Implications of subtle subthreshold changes in M-channel gating

It has been previously suggested that the M-current is involved in the fine regulation of the neuronal membrane potential and that it has a strong impact on spike-frequency adaptation of action potentials at subthreshold voltages, at which not many other channels open (Delmas & Brown, 2005). In this regard, KCNQ/M-channels have been shown to modulate spike afterdepolarization in hippocampal pyramidal neurons (Yue & Yaari, 2004).

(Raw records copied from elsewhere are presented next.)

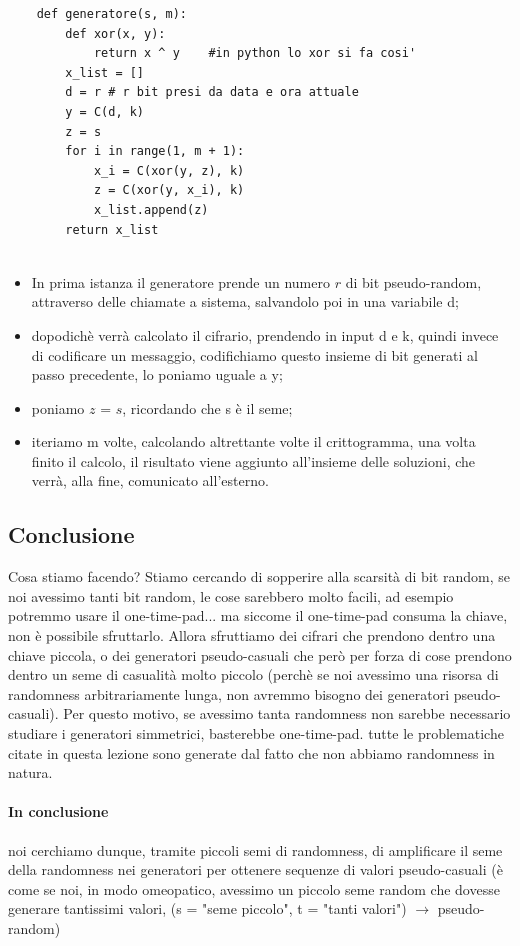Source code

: \begin{lstlisting}
	def generatore(s, m):
		def xor(x, y):
			return x ^ y	#in python lo xor si fa cosi'
		x_list = []
		d = r # r bit presi da data e ora attuale
		y = C(d, k)
		z = s
		for i in range(1, m + 1):
			x_i = C(xor(y, z), k)
			z = C(xor(y, x_i), k)
			x_list.append(z)
		return x_list
			
\end{lstlisting}

\begin{itemize}
	\item In prima istanza il generatore prende un numero $r$ di bit pseudo-random, attraverso delle chiamate a sistema, salvandolo poi in una variabile d;
	\item dopodichè verrà calcolato il cifrario, prendendo in input d e k, quindi invece di codificare un messaggio, codifichiamo questo insieme di bit generati al passo precedente, lo poniamo uguale a y;
	\item poniamo $z$ = $s$, ricordando che s è il seme;
	\item iteriamo m volte, calcolando altrettante volte il crittogramma, una volta finito il calcolo, il risultato viene aggiunto all'insieme delle soluzioni, che verrà, alla fine, comunicato all'esterno.
\end{itemize}

\subsection{Conclusione}

Cosa stiamo facendo? Stiamo cercando di sopperire alla scarsità di bit random, se noi avessimo tanti bit random, le cose sarebbero molto facili, ad esempio potremmo usare il one-time-pad... ma siccome il one-time-pad consuma la chiave, non è possibile sfruttarlo. Allora sfruttiamo dei cifrari che prendono dentro una chiave piccola, o dei generatori pseudo-casuali che però per forza di cose prendono dentro un seme di casualità molto piccolo (perchè se noi avessimo una risorsa di randomness arbitrariamente lunga, non avremmo bisogno dei generatori pseudo-casuali). Per questo motivo, se avessimo tanta randomness non sarebbe necessario studiare i generatori simmetrici, basterebbe one-time-pad.  tutte le problematiche citate in questa lezione sono generate dal fatto che non abbiamo randomness in natura. 
\paragraph{In conclusione} noi cerchiamo dunque, tramite piccoli semi di randomness, di amplificare il seme della randomness nei generatori per ottenere sequenze di valori pseudo-casuali (è come se noi, in modo omeopatico, avessimo un piccolo seme random che dovesse generare tantissimi valori, (s = "seme piccolo", t = "tanti valori") $\rightarrow$ pseudo-random)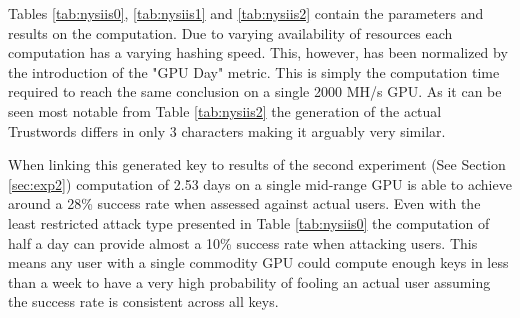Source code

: Tables \ref{tab:nysiis0}, \ref{tab:nysiis1} and \ref{tab:nysiis2} contain the parameters and results on the computation. Due to varying availability of resources each computation has a varying hashing speed. This, however, has been normalized by the introduction of the "GPU Day" metric. This is simply the computation time required to reach the same conclusion on a single 2000 MH/s GPU. As it can be seen most notable from Table \ref{tab:nysiis2} the generation of the actual Trustwords differs in only 3 characters making it arguably very similar. 

When linking this generated key to results of the second experiment (See Section \ref{sec:exp2}) computation of 2.53 days on a single mid-range GPU is able to achieve around a 28\% success rate when assessed against actual users. Even with the least restricted attack type presented in Table \ref{tab:nysiis0} the computation of half a day can provide almost a 10\% success rate when attacking users. This means any user with a single commodity GPU could compute enough keys in less than a week to have a very high probability of fooling an actual user assuming the success rate is consistent across all keys.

In contrast to other BFNC-causing mutations which reduce the resulting potassium current over the whole voltage range (Biervert et al. 1998; Schroeder et al. 1998; Lerche et al. 1999, 2005; Dedek et al. 2001; Singh et al. 2003; Steinlein, 2004), the biophysical changes of E119G and S122L (Hunter et al. 2006) are most evident or even restricted to the subthreshold range of an action potential between −60 and −30 mV. Therefore, our data generated from a human disease model strongly support the hypothesis that M-channels act predominantly at subthreshold voltages. The reduction of relative current amplitudes and the slowing of activation lead to a partial loss of function, which can well explain an increase in neuronal firing and the occurrence of epileptic seizures.

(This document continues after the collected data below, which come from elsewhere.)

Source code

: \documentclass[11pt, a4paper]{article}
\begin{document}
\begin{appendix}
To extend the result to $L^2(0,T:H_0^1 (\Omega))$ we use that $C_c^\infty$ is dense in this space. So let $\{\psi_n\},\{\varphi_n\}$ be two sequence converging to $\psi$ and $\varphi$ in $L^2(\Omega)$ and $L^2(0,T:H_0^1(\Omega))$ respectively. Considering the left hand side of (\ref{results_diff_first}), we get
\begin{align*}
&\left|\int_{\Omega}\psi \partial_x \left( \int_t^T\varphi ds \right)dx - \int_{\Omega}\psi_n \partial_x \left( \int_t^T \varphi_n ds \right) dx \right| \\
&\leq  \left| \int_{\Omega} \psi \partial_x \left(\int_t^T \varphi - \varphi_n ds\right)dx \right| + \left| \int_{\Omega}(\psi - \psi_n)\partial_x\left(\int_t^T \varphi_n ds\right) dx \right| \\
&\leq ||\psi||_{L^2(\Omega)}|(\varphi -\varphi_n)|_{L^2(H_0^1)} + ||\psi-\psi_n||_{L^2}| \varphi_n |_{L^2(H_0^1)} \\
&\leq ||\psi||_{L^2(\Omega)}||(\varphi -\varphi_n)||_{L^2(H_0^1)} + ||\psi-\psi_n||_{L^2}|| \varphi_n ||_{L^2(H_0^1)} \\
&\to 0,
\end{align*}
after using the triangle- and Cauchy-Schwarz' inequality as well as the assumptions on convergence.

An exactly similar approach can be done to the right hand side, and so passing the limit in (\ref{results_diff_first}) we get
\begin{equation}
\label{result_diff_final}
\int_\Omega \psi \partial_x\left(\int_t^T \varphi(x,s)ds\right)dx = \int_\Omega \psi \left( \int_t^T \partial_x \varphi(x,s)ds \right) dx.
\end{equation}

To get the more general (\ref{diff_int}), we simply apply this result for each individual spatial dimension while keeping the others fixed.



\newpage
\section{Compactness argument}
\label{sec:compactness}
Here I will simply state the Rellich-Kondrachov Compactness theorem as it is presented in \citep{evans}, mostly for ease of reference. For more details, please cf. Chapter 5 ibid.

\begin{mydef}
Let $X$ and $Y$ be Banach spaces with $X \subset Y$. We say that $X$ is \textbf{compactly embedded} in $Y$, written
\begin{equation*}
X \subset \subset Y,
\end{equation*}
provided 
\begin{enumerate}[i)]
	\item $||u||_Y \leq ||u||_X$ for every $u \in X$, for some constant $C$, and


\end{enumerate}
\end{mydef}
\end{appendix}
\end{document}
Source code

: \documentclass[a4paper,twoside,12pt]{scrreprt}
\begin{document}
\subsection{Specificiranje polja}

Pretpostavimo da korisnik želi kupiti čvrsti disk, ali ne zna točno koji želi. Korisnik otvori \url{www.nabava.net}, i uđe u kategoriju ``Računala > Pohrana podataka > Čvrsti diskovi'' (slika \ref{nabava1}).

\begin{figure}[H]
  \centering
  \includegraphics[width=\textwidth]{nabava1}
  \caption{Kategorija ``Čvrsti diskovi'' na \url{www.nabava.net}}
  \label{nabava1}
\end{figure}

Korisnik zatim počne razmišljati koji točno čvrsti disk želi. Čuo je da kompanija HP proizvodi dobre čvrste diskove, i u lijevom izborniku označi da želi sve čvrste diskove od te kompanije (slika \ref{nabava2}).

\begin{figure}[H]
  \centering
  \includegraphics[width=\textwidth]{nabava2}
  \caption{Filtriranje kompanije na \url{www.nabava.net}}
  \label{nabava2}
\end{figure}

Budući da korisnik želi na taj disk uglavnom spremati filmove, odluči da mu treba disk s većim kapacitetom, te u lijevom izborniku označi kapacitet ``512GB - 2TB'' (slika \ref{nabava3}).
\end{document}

To test this hypothesis, we implemented a one compartment cell model to simulate neuronal firing in the presence of M-currents mediated by WT and mutant KV7.2 and KV7.3 channels (see Methods; Spampanato et al. 2004; Golomb et al. 2006). Under the assumption of an equal expression of WT and mutant channels, we obtained the numeric values of the fit parameters given in Table 2. Figure 6A and B depicts simulated bursts of action potentials for a constant current injection of 1 μA cm−2. The simulation predicts that M-currents mediated by KV7 channels act as an early break on repetitive firing and lead to a fast decline of discharge frequency. These effects were less pronounced for the combination of E119G/KV7.2/KV7.3 in comparison to KV7.2/KV7.3 WT channels. Comparing the duration of bursts, elicited by increasing current injection revealed much longer bursts for simulated cells containing mutant channels (Fig. 6C). Taken together, these simulations strengthen the hypothesis that even a slight loss of M-current function in the subthreshold range can increase neuronal excitability triggering epileptic seizures in BFNC.

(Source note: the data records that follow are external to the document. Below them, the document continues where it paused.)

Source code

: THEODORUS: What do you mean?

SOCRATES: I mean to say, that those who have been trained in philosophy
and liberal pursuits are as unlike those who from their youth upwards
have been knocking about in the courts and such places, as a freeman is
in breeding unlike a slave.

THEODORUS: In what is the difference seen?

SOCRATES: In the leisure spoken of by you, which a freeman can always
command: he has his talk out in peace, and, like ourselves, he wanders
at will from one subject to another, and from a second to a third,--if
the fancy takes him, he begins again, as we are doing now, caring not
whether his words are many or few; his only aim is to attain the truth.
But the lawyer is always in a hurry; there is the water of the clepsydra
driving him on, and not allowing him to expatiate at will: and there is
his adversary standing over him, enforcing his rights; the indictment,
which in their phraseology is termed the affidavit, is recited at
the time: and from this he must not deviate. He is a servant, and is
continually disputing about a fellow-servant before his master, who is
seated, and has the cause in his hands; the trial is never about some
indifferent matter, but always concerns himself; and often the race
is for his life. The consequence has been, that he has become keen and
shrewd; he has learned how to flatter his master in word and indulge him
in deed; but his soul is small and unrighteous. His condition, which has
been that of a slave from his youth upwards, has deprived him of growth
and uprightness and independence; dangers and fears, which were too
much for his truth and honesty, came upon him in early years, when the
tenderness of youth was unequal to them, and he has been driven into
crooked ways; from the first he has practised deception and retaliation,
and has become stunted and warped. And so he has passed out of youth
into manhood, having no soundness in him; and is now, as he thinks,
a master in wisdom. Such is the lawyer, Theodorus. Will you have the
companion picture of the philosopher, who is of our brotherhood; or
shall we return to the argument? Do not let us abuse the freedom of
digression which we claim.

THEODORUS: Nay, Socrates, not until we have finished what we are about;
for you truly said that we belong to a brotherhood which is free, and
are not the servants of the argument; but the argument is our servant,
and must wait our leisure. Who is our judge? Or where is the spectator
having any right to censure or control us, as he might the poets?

Figure 6. Firing properties in a one compartment neuronal model cell.

Figure 6

A and B, model cells are continuously stimulated by the current Istim from time t = 0 ms. The M-current, IM, is represented by KV7.2/KV7.3 (A) or E119G/KV7.2/KV7.3 (B) channels (parameters in Table 2). The duration of the evoked action potential burst is relatively prolonged in cells in which IM is mediated by E119G/KV7.2/KV7.3 channels. Istim= 1 μA cm−2. C, burst duration as a function of Istim. The increase in burst duration with increasing Istim is steeper in cells that are simulated using the mutant channel. There is a threshold above which the M-current is insufficient to terminate the burst. This threshold is lower in simulations with parameters for mutant channels (continuous line KV7.2/KV7.3, dotted line E119G/KV7.2/KV7.3).

Acknowledgments

We thank all family members who participated in this study and Prof Thomas Jentsch for providing the KCNQ2 and KCNQ3 cDNAs. This study was supported by grants from the Bundesministerium für Bildung und Forschung (BMBF/NGFN2: 01GS0478), the Thyssen-Stiftung, the state Baden-Württemberg (Landesforschungsschwerpunkt 1423/74), the Deutsche Forschungsgemeinschaft (DFG: Le1030/9-1) and the European Union (Epicure: LSH 037315) (to H.L.). T.V.W. was supported in part by a fellowship from the University of Ulm. H.L. is a Heisenberg fellow of the DFG.